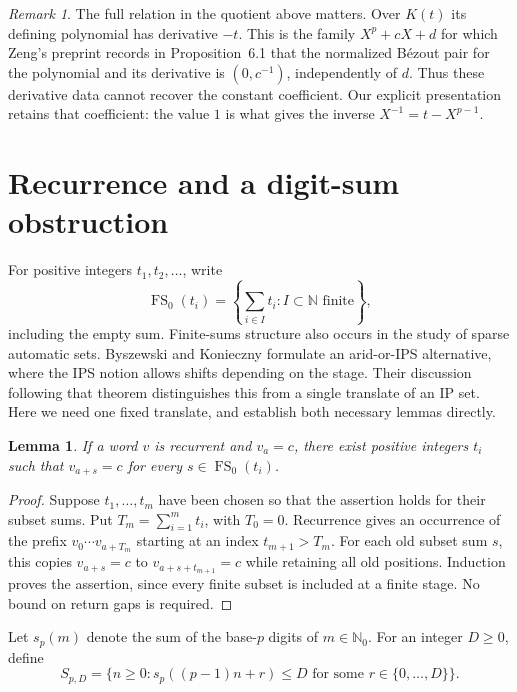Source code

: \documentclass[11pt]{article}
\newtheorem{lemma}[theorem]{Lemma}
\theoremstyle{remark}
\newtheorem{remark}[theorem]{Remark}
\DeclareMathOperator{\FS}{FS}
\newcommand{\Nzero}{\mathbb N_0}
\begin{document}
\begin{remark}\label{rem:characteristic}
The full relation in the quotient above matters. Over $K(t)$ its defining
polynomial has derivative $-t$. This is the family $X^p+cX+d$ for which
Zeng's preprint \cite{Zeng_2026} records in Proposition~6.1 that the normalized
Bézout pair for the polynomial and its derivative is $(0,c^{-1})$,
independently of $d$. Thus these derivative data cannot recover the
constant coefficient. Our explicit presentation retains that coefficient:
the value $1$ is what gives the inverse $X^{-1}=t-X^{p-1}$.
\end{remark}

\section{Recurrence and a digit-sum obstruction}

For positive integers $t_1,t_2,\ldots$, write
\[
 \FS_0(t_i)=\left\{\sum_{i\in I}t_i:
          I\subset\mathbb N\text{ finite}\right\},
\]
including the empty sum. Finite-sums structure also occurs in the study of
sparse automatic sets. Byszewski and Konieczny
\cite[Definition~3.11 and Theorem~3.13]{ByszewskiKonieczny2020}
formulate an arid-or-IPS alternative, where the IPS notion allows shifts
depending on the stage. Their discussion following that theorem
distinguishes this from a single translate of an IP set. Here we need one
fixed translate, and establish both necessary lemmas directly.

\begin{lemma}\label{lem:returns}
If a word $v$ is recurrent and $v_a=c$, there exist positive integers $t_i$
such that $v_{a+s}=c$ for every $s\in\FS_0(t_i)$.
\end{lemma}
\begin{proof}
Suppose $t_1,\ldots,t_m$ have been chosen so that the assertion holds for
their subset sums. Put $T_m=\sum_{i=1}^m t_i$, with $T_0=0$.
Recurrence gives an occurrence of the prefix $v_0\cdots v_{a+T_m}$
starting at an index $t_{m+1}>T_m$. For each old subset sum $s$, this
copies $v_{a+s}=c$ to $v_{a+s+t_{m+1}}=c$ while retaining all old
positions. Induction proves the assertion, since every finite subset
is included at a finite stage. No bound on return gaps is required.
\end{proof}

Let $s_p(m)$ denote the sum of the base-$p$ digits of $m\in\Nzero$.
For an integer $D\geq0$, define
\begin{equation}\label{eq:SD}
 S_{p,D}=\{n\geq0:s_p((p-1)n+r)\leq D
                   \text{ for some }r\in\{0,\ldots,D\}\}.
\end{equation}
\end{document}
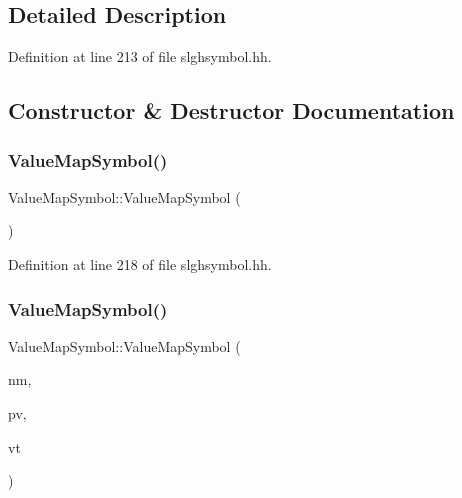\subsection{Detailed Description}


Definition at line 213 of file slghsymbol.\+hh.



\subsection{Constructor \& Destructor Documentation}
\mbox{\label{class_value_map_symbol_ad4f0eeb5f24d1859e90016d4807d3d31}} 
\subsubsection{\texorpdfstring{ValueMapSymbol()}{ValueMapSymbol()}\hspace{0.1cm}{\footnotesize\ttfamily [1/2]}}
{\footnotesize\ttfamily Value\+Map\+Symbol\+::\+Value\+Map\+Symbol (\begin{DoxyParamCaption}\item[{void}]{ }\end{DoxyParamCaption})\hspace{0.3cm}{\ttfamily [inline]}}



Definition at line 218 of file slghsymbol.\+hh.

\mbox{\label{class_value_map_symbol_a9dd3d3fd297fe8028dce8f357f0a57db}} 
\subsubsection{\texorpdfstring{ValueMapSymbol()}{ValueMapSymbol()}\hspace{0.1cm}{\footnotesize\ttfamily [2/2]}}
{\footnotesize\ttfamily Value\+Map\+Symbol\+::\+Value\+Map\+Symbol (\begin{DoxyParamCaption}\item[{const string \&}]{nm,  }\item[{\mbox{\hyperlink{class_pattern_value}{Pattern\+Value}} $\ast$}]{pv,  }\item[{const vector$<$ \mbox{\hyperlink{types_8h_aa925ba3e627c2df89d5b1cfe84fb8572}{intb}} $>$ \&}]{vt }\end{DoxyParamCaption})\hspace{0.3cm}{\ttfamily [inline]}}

§ §

• **WHAT TO DO**:
Copy every line of the records above that holds the word "mathbb".

• **SOLVED EXERCISE**:
\newcommand{\Nzero}{\mathbb N_0}
          I\subset\mathbb N\text{ finite}\right\},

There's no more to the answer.